The initial library, termed S0 (where S stands for sort, and the number indicates the sort phase), was subjected to a round of expression enrichment based on c-Myc detection to yield the S1 library (Figure 2A, left plot). Subsequent rounds of affinity/stability maturation employed the ‘triple staining’ protocol. In sorting rounds S3, S4, and S5, diagonal sorting gates were used to select cell populations; this approach allowed binding normalization versus expression in real-time during the flow-cytometric sorting process, thereby dramatically decreasing bias of the expression level (i.e., the avidity effect) (Figure 2A).

Figure 2. Identification of APPI clones with improved resistance to cleavage.

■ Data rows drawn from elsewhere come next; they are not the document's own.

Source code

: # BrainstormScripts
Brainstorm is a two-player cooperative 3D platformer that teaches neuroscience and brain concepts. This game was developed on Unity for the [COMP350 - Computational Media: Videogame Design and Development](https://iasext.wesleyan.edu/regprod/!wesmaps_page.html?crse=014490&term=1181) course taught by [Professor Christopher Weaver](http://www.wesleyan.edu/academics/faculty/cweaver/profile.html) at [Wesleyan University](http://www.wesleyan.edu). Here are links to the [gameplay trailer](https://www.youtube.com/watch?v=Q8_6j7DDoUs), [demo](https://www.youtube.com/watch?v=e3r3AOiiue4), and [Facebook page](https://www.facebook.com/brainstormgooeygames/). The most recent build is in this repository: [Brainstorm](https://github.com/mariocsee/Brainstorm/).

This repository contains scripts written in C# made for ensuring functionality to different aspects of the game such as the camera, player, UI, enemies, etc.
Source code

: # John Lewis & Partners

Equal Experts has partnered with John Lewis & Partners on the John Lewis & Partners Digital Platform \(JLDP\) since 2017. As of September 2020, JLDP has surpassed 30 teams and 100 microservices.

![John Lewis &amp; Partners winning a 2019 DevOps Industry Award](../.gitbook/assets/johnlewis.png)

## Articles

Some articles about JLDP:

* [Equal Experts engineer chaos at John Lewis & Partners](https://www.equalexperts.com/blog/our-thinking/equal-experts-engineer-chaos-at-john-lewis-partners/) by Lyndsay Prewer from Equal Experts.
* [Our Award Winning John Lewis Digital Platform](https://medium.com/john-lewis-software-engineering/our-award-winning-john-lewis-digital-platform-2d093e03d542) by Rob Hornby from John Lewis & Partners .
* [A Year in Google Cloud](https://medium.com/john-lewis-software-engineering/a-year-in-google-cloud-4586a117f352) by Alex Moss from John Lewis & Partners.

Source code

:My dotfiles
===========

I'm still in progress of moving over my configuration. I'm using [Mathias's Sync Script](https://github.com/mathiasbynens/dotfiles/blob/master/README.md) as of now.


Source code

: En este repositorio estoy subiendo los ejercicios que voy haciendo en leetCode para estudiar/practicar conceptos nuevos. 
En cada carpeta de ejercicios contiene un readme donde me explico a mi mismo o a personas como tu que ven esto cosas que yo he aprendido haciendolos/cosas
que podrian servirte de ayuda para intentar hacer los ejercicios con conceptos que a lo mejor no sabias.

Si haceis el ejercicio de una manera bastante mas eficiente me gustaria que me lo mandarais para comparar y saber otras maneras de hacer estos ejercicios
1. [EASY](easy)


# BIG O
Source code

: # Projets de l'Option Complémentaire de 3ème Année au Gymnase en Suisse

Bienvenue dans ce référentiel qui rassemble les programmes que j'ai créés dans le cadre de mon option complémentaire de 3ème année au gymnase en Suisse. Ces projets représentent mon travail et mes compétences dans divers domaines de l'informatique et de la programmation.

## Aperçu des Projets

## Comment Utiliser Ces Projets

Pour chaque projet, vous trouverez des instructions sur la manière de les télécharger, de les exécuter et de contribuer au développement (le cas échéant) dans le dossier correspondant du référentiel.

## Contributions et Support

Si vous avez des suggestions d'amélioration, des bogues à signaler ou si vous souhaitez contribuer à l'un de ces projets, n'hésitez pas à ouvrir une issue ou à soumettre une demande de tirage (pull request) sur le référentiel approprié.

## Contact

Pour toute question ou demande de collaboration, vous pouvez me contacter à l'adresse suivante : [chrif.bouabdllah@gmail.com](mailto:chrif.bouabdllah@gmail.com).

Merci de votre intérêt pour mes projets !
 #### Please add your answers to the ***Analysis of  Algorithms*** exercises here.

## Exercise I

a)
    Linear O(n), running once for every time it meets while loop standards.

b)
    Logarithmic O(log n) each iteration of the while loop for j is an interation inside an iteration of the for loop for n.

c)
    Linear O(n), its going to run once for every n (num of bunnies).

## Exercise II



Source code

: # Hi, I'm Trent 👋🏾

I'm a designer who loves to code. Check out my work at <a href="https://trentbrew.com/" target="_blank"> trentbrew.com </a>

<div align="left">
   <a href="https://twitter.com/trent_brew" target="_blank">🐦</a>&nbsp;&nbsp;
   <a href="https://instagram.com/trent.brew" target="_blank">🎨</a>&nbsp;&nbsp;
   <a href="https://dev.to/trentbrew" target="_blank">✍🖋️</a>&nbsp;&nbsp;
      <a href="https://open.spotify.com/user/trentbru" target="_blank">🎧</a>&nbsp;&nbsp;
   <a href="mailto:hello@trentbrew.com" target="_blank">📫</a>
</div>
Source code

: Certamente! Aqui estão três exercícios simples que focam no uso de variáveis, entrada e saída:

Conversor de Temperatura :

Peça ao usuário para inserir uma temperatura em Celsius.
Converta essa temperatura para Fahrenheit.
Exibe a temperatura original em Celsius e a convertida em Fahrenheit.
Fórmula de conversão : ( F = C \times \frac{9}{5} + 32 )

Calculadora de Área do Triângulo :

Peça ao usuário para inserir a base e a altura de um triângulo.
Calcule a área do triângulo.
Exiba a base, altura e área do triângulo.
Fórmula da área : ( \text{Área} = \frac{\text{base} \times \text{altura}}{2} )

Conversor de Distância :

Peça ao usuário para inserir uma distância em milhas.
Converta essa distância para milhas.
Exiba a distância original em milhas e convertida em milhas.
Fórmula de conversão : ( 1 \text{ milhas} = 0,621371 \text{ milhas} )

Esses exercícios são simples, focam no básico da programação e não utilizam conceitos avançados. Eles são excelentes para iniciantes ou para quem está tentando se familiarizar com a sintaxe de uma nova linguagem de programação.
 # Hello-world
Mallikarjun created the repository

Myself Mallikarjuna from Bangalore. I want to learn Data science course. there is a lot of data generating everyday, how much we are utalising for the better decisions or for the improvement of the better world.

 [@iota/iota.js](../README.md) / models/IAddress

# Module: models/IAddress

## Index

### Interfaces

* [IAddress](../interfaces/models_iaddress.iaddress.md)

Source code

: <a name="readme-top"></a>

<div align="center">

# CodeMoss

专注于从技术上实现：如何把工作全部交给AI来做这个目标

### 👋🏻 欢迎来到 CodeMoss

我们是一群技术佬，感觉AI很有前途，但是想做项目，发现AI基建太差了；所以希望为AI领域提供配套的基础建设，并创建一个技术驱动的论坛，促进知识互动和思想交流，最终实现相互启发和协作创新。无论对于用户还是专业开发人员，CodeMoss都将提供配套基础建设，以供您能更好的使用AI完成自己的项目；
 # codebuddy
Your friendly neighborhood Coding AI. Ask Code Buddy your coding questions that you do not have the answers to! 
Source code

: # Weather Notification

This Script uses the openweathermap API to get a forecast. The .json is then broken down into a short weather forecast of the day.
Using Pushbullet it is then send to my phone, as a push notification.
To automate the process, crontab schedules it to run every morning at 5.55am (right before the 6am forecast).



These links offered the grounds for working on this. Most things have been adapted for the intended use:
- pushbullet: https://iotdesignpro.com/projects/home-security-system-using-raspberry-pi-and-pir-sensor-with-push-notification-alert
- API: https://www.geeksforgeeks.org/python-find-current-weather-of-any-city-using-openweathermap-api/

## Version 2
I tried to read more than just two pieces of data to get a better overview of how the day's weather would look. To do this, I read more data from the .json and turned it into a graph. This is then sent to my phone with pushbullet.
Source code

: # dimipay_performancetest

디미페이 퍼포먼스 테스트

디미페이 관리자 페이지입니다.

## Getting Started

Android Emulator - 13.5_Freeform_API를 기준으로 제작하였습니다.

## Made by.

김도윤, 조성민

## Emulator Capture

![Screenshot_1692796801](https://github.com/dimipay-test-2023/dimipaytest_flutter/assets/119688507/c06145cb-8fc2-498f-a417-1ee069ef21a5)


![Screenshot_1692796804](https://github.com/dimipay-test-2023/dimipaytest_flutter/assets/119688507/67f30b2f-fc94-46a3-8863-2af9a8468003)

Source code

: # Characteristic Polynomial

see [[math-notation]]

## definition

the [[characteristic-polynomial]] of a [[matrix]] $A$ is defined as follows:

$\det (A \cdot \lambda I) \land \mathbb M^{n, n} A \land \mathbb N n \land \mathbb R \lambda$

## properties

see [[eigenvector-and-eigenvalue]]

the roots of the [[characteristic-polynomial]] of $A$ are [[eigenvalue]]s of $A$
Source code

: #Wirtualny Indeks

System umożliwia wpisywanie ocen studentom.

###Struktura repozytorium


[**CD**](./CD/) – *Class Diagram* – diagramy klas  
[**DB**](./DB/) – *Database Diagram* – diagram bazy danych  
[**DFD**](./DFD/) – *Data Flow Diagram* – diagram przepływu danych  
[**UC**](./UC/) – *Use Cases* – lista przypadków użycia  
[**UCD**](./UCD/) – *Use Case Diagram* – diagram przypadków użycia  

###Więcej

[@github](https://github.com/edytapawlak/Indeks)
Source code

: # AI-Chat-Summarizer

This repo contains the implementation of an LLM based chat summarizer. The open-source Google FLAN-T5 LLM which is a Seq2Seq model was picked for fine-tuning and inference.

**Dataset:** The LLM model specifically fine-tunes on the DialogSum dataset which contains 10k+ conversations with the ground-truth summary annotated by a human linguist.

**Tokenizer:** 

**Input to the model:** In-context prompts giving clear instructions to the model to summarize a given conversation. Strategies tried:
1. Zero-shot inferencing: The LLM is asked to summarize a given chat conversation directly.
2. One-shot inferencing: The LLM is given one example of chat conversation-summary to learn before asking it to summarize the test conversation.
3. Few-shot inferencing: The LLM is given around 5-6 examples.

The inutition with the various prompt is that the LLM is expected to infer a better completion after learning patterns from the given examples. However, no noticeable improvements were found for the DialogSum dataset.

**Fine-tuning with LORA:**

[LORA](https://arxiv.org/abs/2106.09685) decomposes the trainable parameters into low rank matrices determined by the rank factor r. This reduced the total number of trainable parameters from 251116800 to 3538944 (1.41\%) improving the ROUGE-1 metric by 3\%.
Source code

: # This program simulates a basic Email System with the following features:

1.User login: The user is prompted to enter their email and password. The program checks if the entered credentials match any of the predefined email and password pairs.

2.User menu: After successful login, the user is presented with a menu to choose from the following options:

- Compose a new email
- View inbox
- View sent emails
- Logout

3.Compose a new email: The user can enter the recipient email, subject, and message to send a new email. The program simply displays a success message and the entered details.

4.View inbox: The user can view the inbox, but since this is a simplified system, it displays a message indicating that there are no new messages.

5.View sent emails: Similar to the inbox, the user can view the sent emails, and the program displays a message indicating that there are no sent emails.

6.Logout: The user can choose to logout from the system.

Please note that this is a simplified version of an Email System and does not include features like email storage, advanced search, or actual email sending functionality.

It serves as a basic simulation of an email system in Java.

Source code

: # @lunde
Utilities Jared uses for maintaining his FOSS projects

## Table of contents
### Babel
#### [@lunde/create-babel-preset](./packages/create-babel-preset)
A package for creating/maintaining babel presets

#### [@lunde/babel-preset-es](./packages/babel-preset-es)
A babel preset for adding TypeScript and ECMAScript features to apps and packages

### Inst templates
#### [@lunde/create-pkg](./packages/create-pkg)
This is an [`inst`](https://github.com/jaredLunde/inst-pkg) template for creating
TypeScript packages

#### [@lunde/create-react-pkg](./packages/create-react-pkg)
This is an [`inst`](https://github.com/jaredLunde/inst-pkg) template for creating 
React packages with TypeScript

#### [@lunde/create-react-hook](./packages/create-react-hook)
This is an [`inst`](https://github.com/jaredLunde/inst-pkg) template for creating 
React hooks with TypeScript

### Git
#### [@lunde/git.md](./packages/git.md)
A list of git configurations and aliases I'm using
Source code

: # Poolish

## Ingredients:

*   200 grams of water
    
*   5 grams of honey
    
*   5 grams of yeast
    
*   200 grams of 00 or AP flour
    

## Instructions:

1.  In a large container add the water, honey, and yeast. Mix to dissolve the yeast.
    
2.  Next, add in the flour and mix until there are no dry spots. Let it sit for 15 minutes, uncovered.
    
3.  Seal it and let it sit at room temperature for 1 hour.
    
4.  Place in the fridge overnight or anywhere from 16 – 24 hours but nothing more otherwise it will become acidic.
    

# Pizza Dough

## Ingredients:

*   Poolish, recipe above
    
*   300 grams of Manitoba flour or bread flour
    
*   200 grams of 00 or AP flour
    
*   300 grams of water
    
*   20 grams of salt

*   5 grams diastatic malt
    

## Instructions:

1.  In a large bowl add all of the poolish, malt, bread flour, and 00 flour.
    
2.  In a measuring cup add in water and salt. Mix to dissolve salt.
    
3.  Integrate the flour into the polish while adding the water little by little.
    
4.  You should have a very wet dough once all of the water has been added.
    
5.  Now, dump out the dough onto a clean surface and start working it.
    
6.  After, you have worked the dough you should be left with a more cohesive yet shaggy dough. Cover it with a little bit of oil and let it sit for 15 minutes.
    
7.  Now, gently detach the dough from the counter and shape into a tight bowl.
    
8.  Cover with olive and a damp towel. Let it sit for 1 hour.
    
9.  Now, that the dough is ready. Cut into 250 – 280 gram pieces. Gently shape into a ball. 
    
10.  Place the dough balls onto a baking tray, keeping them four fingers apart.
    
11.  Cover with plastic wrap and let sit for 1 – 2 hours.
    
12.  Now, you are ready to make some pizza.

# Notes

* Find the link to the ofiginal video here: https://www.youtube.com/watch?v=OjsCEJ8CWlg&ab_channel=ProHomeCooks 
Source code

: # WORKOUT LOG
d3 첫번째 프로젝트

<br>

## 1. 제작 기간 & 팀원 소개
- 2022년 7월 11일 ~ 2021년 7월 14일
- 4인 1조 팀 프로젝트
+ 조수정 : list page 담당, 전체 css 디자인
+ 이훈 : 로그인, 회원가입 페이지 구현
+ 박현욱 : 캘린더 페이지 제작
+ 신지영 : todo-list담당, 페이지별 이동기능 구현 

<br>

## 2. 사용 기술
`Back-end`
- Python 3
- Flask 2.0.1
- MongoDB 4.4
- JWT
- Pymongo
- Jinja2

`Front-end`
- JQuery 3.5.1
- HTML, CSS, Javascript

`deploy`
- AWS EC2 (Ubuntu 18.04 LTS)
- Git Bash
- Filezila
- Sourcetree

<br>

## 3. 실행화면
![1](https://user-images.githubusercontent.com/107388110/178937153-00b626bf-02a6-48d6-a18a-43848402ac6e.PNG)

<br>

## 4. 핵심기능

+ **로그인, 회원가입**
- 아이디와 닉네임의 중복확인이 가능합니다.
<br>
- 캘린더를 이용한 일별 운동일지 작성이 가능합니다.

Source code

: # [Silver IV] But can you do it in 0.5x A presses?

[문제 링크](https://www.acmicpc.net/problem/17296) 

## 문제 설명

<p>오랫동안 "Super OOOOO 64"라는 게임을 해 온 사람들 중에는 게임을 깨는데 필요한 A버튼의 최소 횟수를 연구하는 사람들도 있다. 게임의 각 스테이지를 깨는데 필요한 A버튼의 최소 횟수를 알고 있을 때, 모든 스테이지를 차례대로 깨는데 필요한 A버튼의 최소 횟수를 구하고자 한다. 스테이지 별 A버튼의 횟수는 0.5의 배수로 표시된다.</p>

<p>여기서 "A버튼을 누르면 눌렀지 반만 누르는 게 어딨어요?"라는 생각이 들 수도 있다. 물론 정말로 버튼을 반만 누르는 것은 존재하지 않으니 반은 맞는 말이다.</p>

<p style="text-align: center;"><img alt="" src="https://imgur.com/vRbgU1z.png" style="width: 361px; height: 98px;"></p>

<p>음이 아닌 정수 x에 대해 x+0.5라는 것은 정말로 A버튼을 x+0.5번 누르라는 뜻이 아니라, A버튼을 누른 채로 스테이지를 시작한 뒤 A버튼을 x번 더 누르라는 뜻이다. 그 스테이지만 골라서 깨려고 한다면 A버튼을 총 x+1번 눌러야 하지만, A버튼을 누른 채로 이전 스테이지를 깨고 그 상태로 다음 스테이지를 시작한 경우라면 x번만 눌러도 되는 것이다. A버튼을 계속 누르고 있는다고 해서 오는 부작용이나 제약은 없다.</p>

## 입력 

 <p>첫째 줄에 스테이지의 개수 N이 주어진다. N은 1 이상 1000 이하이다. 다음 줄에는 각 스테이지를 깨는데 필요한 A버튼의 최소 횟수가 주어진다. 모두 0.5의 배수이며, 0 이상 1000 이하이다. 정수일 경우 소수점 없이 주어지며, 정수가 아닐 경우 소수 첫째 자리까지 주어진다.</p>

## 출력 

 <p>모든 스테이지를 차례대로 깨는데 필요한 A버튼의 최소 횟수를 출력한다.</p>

(A) Stability maturation of the APPI library. FACS of single or dual-labeled cell populations for expression (S0 and S1) or both expression and binding (S1 to S5). The expressed population of APPI variants was sorted (S0), and the expression of the library was tested after enrichment (S1). Next, each cycle of stability maturation (S2 to S5) was performed with elevated concentrations of active mesotrypsin (as noted in the upper right quadrant of each plot) and a fixed concentration of inactive mesotrypsin (2 μM). Sorting gates are marked in red. (B) ‘Triple staining’ and (C) ‘double staining’ analysis of cell populations from library maturation cycles. (D) ‘Double staining’ analysis of cells expressing M17G, I18F, F34V and combination variants. A leftward shift in the sigmoid shape indicates a higher affinity, whereas a higher binding signal under saturating conditions indicates higher proteolytic stability. In panels B–D, the Y-axis represents mean fluorescence intensity normalization of binding to expression. Data was analyzed using KaleidaGraph software, with a sigmoidal curve fit. For all panels, the surface expression of APPI was detected by using a primary antibody against the C-terminal c-Myc tag and a PE-labeled secondary antibody, while binding to APPI was detected by biotinylated mesotrypsin and FITC-labeled streptavidin.

‘Triple staining’ analysis of cells displaying APPI_WT and cell populations from the library maturation cycles (S1 to S5) showed that the more advanced the sort, the higher the stability and affinity of the mutant library for mesotrypsin (Figure 2B). Remarkably, the S5 pool showed high tolerance to the proteolytic activity of mesotrypsin at all enzyme concentrations used. We then determined whether it would be possible to detect the binding interaction between active mesotrypsin and each of the sort generation clone pools (as was done with bovine trypsin). Indeed, ‘double staining’ analysis with FITC-labeled active mesotrypsin showed high binding in pools derived from the advanced sorting rounds (S4 and S5; Figure 2C). These results suggest a high representation of proteolytically resistant APPI variants in the S5 pool of stability-matured variants.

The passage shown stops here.